(TASK)
The lines below from the one with "Closing paragraph: why" up to and including the one with "Table \#:\ \ 41 \\" are what you should set down, exactly and without pictures.

Segment Start: AVAILABLE RECORDS

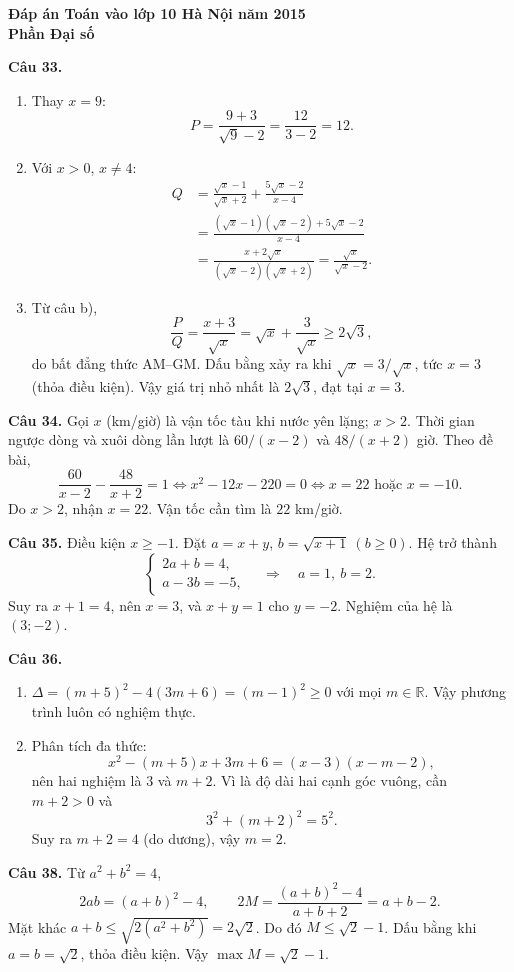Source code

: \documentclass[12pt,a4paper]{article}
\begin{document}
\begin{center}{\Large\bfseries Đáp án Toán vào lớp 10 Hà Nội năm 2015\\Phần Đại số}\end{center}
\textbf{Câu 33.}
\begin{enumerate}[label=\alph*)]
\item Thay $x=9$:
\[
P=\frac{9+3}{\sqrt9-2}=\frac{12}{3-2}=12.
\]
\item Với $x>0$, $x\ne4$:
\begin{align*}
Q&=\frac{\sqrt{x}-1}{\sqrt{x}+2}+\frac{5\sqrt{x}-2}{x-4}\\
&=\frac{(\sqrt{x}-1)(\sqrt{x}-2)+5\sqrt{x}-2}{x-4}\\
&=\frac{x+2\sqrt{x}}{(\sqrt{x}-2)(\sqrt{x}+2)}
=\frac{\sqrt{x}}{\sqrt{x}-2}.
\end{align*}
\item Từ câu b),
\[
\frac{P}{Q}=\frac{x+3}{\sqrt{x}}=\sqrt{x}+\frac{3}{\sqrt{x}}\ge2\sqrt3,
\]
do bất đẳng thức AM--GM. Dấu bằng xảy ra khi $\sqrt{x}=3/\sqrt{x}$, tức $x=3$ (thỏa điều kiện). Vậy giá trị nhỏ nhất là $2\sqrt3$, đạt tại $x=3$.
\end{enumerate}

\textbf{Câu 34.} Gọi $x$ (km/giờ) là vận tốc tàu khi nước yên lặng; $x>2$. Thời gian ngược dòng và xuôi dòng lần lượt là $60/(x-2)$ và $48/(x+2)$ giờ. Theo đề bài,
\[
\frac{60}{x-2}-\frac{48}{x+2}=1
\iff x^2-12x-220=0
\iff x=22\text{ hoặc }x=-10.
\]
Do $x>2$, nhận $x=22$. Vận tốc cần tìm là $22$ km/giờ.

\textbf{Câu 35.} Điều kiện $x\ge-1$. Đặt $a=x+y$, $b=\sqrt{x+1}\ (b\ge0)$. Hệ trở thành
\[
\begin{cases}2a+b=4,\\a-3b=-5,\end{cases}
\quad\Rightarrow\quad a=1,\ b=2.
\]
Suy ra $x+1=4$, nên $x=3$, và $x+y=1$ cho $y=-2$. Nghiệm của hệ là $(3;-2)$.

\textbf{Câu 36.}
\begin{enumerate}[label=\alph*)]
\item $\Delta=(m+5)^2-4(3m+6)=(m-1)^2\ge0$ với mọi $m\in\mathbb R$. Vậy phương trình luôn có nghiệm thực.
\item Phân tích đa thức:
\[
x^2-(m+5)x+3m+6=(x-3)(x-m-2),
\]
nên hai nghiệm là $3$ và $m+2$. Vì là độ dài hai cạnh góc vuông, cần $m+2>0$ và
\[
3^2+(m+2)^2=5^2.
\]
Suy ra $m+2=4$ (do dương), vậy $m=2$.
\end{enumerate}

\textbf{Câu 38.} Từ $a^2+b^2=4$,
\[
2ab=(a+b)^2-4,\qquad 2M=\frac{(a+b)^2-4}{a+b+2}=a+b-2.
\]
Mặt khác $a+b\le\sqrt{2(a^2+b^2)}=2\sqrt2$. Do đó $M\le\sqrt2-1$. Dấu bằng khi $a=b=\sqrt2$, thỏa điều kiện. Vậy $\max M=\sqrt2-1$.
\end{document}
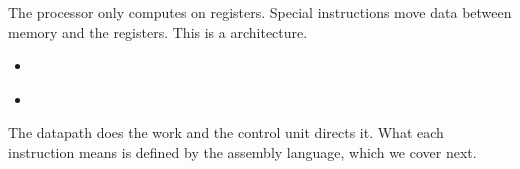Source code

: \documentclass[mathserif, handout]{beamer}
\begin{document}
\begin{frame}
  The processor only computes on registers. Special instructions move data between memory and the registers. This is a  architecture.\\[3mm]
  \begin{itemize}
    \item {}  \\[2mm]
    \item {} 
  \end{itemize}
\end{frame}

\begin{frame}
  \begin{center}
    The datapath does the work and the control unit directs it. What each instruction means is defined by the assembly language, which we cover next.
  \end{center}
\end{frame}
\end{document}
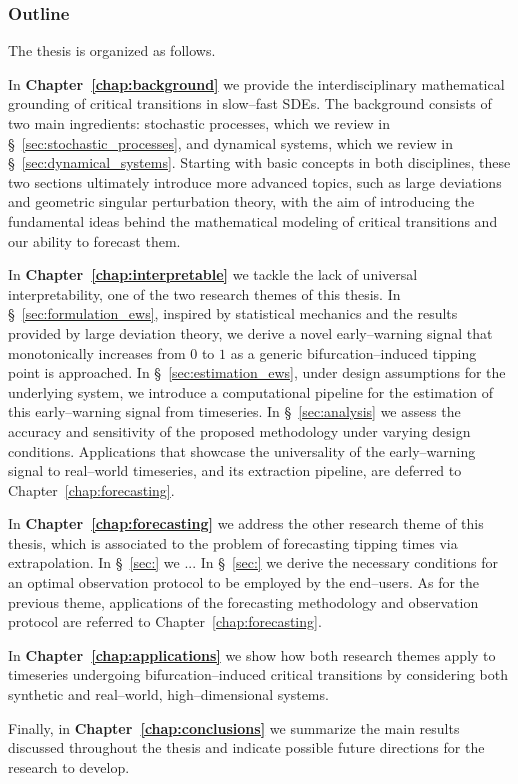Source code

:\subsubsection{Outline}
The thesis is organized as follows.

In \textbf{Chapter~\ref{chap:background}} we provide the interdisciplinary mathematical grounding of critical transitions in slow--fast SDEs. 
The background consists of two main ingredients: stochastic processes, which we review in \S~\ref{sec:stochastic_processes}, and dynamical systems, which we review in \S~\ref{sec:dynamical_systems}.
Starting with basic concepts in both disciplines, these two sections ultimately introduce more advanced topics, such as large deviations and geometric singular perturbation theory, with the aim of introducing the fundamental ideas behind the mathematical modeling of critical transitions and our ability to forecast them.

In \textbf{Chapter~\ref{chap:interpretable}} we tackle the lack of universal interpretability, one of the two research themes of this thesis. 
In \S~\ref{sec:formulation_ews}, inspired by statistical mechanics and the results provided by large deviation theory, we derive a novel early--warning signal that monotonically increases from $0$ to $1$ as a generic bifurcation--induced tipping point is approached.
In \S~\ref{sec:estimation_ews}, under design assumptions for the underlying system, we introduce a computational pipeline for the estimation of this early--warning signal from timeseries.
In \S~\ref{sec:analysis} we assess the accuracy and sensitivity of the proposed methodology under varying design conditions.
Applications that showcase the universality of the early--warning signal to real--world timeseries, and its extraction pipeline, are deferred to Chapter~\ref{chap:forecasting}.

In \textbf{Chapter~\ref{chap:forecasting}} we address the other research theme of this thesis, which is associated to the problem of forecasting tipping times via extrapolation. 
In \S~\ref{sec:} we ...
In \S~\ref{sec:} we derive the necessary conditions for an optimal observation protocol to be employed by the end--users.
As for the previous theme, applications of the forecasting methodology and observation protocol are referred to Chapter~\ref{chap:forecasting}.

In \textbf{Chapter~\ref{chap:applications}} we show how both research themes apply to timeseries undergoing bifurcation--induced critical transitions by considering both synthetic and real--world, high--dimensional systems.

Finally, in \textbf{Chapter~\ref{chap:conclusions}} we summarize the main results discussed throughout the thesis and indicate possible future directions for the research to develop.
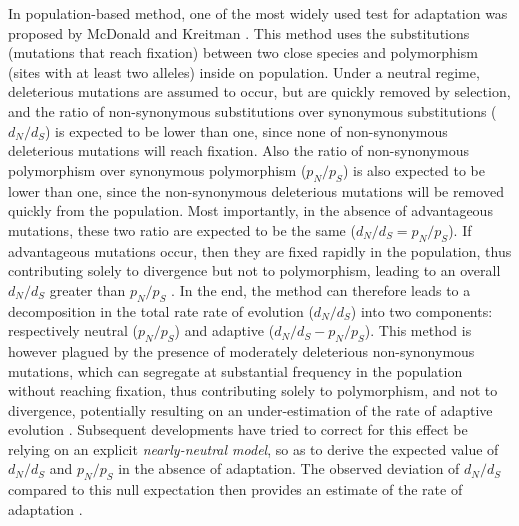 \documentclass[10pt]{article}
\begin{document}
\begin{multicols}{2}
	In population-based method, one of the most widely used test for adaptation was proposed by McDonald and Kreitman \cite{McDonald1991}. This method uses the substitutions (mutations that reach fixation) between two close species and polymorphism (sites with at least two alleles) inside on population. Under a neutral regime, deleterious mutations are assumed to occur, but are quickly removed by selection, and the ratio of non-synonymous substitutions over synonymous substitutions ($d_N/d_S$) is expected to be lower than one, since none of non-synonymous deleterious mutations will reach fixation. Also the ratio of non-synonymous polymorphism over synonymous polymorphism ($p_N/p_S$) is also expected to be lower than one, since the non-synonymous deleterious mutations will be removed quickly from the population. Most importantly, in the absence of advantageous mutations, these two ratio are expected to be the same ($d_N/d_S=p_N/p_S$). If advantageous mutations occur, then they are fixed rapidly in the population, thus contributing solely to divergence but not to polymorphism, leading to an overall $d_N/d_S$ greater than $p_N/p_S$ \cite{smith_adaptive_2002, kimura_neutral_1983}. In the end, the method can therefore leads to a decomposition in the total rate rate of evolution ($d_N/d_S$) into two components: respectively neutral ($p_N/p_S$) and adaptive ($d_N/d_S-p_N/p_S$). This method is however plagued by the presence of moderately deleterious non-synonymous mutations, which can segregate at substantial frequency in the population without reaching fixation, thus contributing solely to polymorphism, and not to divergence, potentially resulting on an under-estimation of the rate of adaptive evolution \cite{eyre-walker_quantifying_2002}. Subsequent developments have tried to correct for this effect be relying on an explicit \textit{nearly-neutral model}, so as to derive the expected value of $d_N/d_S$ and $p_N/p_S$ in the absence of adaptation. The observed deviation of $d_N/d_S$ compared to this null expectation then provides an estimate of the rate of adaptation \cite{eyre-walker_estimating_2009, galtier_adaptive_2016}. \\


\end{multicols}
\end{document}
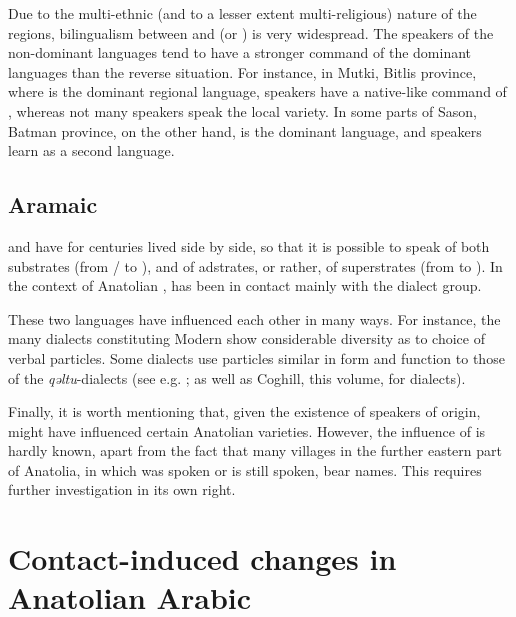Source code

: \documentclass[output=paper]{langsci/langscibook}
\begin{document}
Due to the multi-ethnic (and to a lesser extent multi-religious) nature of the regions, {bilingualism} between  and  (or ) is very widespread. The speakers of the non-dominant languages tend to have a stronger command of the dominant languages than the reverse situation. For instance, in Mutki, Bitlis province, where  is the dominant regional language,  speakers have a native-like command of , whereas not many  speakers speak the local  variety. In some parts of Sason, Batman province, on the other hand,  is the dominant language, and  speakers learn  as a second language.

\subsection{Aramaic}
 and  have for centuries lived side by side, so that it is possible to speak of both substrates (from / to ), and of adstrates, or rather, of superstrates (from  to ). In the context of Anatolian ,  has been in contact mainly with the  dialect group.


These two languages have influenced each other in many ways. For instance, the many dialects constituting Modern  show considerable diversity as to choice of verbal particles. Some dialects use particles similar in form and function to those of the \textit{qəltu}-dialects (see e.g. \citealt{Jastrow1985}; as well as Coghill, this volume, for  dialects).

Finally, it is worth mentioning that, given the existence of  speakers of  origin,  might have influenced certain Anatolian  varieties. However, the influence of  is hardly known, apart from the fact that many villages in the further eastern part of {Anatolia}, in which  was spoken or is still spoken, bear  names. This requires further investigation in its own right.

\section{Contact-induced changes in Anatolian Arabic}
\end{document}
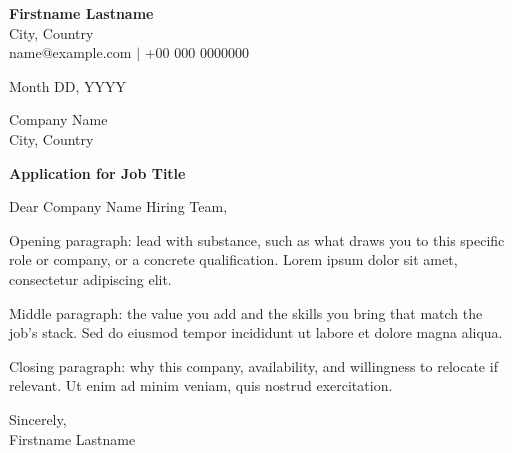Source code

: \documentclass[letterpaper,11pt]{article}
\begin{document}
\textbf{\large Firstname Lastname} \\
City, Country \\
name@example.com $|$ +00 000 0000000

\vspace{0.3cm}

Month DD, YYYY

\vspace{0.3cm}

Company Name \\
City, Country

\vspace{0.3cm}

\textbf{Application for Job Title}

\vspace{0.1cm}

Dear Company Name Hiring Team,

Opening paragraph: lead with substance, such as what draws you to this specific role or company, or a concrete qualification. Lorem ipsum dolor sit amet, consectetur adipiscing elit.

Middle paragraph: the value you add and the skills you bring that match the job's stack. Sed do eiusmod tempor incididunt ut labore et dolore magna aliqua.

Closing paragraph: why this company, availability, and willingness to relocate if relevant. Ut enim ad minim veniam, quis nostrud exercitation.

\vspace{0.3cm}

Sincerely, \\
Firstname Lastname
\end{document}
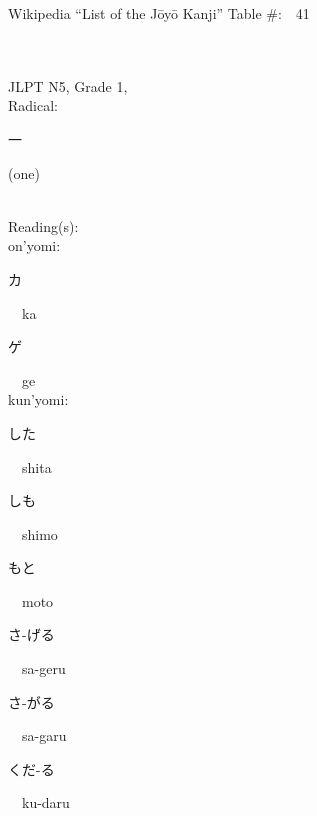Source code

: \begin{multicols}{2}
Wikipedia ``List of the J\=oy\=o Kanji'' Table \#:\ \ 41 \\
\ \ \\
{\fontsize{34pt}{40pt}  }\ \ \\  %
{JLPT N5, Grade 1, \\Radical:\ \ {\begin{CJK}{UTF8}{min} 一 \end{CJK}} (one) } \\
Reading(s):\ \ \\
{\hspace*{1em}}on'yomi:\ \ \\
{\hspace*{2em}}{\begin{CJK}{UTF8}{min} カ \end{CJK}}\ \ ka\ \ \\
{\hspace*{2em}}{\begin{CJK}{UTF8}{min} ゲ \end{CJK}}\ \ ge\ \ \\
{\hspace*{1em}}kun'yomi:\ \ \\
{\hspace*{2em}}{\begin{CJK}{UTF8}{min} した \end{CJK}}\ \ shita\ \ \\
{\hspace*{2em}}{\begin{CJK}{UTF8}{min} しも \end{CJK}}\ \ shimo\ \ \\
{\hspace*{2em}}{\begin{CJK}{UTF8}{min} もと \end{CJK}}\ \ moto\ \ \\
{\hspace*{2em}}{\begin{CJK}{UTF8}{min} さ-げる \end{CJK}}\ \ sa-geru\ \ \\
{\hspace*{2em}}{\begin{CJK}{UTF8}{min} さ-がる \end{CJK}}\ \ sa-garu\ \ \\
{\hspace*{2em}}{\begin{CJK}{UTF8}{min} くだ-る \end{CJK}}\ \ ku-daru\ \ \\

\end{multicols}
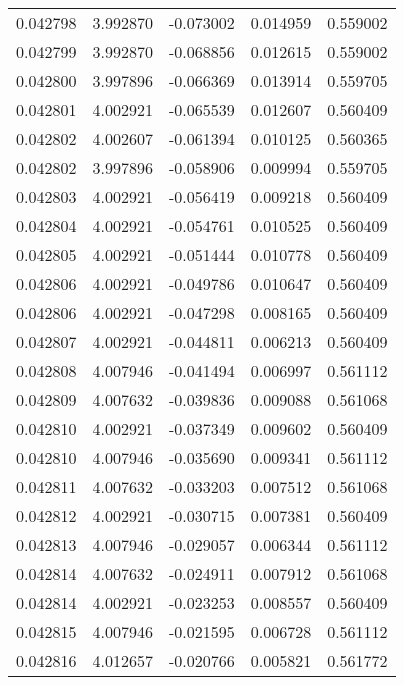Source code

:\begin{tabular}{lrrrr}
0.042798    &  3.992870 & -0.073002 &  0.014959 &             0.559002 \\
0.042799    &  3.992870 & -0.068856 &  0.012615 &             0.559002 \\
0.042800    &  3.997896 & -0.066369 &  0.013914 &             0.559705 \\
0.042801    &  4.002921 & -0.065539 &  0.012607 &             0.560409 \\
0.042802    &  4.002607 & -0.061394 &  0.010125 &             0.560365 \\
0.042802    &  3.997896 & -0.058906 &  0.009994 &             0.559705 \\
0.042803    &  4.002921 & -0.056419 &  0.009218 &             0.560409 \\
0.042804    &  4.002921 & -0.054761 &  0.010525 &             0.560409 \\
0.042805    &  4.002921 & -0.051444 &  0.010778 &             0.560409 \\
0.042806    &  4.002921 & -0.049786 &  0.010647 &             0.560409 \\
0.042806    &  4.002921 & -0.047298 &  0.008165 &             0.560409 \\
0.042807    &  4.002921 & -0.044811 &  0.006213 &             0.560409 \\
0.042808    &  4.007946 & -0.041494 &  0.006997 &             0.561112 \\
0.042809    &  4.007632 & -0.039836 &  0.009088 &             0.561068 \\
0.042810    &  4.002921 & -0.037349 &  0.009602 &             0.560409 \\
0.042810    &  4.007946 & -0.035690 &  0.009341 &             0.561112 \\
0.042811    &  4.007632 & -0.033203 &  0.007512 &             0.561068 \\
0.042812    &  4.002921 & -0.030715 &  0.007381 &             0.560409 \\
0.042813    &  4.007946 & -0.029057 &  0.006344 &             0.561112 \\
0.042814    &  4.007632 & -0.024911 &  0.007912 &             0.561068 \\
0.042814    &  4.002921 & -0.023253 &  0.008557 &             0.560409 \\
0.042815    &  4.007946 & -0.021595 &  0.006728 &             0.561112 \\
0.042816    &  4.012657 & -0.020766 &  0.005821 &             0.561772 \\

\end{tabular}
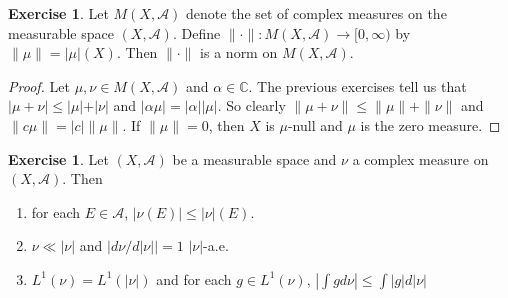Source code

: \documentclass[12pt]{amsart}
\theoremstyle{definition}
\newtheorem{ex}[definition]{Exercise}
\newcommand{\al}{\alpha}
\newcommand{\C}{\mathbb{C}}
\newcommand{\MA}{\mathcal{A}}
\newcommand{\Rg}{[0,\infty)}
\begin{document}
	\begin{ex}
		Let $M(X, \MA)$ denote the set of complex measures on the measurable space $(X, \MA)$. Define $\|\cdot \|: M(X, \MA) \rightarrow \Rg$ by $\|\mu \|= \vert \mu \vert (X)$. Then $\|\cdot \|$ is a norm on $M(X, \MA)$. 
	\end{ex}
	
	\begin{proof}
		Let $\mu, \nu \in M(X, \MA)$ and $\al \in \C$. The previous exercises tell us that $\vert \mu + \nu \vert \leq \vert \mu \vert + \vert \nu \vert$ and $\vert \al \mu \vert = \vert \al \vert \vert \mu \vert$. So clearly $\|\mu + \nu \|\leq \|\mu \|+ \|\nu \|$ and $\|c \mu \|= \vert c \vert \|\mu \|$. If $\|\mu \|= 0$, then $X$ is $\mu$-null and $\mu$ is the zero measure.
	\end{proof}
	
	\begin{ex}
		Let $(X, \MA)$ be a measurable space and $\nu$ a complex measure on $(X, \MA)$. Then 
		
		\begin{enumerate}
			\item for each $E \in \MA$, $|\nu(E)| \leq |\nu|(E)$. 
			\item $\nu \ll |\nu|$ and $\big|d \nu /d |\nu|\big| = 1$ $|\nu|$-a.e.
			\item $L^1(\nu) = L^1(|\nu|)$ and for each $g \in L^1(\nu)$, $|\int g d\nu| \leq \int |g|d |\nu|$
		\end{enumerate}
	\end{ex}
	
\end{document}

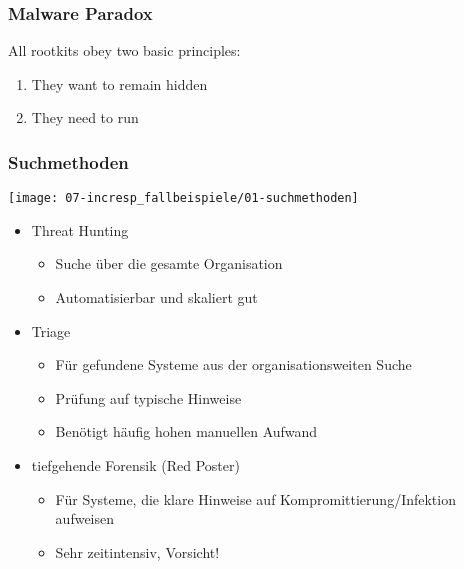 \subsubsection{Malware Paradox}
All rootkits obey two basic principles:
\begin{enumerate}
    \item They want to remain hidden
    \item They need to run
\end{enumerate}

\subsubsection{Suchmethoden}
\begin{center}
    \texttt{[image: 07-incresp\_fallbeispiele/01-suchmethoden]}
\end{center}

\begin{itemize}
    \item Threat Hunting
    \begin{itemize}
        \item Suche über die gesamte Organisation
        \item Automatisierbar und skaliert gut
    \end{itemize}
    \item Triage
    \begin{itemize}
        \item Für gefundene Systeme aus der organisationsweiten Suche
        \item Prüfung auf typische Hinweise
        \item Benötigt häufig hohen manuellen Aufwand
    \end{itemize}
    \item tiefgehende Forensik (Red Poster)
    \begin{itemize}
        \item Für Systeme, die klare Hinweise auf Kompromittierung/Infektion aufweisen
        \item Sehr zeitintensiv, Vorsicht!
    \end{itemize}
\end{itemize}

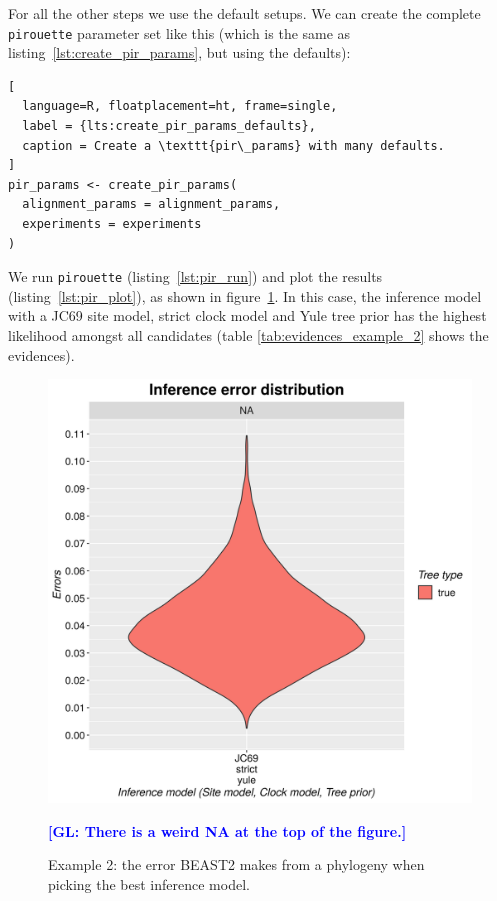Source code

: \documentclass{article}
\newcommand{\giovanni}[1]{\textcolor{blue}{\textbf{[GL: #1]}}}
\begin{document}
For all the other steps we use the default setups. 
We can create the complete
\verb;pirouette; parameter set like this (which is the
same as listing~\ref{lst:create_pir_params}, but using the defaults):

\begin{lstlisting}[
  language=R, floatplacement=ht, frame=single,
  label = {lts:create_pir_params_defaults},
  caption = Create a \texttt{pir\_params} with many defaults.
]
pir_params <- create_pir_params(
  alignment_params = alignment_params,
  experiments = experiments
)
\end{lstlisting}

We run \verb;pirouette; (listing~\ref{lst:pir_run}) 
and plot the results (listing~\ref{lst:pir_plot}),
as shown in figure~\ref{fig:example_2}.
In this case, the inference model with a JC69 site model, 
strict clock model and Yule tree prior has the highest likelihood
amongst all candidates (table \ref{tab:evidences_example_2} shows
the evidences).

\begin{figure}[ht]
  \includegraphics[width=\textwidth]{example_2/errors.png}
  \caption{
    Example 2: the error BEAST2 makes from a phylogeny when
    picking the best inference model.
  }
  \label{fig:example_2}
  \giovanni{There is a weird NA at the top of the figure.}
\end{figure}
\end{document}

Segment End: AVAILABLE RECORDS

(OUTPUT FOR THIS EXERCISE)
Closing paragraph: why this company, availability, and willingness to relocate if relevant. Ut enim ad minim veniam, quis nostrud exercitation.

\vspace{0.3cm}

Sincerely, \\
Firstname Lastname
\end{document}
Source code

: \begin{multicols}{2}
Wikipedia ``List of the J\=oy\=o Kanji'' Table \#:\ \ 41 \\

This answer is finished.